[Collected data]
+ + + + + + +
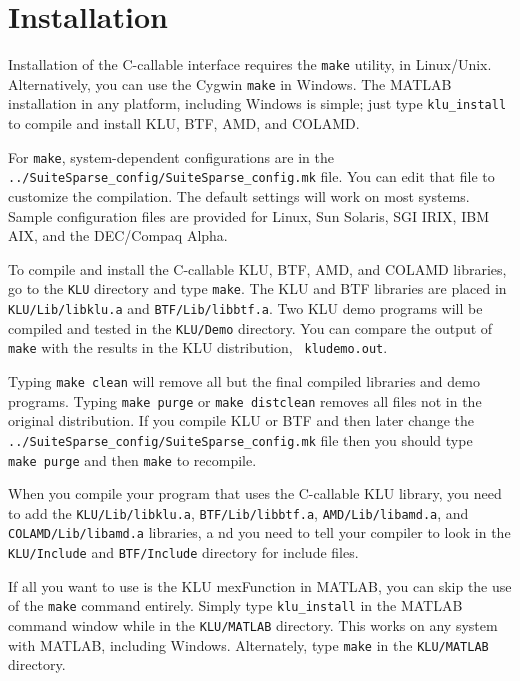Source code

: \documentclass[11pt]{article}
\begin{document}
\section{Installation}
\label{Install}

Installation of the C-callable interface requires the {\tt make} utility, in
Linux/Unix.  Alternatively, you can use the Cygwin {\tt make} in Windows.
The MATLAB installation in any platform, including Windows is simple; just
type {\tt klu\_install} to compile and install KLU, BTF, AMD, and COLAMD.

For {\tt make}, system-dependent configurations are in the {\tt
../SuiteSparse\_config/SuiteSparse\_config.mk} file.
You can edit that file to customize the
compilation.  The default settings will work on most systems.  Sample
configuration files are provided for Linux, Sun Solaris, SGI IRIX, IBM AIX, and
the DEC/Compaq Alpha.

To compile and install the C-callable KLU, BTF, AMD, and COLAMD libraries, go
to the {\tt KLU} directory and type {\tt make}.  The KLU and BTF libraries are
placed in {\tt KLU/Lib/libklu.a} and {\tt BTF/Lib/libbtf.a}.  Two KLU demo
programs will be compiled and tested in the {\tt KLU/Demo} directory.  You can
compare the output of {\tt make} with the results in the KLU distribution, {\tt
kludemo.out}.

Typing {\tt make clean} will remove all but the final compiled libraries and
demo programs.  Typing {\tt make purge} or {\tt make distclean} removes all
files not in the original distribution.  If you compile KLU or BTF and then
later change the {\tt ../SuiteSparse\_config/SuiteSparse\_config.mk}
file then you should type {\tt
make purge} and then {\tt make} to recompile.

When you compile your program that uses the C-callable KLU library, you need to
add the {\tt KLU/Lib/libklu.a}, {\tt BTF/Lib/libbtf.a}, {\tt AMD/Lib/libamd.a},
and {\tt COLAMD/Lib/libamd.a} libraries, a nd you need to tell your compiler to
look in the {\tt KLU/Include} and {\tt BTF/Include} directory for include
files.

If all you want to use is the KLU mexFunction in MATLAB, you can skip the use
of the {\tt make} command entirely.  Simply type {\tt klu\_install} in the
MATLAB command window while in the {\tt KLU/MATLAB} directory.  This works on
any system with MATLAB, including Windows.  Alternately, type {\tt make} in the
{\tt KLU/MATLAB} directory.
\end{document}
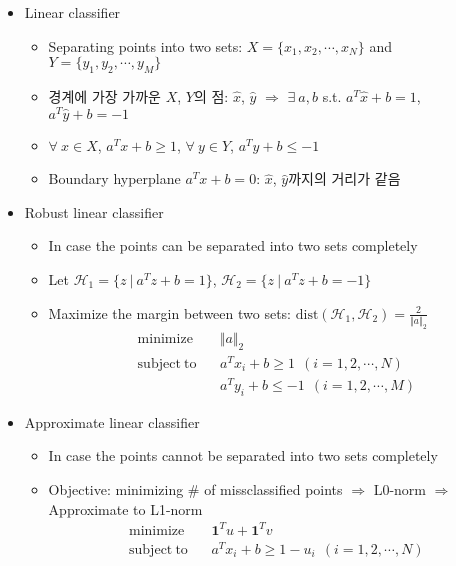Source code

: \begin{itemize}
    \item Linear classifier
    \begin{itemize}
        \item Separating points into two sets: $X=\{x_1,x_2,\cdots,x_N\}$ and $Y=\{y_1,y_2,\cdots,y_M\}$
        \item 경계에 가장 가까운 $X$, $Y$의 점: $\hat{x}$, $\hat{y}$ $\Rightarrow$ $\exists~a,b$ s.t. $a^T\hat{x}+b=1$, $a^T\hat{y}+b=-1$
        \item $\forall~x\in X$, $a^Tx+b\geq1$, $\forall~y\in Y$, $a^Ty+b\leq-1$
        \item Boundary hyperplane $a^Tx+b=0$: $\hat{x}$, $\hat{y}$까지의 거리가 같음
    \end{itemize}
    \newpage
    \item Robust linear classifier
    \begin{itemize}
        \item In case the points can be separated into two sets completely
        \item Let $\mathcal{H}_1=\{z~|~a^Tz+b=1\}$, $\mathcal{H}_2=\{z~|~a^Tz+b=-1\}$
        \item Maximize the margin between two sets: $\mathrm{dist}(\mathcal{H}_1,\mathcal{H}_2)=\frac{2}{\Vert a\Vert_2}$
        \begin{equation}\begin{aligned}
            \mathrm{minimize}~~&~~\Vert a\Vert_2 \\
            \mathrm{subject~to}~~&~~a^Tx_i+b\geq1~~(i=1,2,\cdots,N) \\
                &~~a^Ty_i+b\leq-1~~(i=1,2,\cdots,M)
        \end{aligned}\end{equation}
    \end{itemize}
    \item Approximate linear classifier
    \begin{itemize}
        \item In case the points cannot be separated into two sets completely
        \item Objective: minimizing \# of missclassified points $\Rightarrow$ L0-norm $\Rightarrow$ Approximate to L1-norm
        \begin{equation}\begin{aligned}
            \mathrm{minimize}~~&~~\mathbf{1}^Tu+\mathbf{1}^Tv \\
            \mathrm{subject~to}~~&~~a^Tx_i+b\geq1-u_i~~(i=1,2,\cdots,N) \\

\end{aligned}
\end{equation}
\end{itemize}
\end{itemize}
+ + + + + + +
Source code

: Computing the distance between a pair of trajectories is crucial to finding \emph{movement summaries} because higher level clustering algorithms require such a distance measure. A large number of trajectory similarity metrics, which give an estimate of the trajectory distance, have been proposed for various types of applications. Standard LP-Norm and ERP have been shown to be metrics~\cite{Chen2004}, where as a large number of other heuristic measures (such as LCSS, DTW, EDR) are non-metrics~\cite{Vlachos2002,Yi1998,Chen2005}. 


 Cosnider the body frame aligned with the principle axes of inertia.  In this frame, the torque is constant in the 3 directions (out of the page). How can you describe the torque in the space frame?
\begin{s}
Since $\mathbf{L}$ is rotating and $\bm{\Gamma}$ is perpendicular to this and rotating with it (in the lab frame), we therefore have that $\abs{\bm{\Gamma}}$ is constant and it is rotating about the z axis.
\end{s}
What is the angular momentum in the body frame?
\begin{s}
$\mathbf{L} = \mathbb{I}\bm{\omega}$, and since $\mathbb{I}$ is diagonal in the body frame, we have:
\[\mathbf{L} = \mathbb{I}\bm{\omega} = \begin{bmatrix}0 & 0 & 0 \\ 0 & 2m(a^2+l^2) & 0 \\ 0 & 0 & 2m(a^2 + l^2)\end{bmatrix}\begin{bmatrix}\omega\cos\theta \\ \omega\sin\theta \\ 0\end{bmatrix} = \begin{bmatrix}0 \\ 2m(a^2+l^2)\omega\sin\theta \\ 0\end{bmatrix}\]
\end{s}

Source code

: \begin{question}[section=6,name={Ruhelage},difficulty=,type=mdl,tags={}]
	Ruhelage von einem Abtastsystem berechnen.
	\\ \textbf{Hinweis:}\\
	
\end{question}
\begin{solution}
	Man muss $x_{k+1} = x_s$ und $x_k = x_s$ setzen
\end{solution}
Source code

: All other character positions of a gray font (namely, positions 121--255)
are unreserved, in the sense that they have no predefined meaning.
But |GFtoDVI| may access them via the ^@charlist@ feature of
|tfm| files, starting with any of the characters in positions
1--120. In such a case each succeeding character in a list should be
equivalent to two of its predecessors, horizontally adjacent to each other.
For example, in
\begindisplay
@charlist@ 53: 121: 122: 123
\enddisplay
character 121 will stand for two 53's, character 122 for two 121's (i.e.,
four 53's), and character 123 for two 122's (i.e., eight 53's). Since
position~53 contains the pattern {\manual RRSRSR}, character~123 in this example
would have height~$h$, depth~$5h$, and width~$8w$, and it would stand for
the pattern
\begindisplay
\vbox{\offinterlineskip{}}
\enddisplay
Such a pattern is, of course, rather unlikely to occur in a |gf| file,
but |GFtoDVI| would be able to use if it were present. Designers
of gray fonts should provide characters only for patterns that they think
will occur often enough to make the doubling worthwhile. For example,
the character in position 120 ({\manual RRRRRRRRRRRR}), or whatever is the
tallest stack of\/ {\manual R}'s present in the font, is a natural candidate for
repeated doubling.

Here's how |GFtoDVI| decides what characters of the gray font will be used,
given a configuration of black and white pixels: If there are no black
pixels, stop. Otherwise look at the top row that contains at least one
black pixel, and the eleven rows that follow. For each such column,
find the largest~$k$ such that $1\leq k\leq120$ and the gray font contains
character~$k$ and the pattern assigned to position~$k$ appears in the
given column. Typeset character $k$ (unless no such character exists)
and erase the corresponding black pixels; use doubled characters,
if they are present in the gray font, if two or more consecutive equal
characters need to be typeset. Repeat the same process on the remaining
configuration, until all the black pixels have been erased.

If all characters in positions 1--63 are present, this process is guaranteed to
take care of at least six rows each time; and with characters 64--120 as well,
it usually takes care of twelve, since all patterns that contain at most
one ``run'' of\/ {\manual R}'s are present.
+ + + + + + +
- Your objective: Every line of the entries above that holds "files" should be copied out.

- Result for this exercise:
configuration files are provided for Linux, Sun Solaris, SGI IRIX, IBM AIX, and
files not in the original distribution.  If you compile KLU or BTF and then
files.
|tfm| files, starting with any of the characters in positions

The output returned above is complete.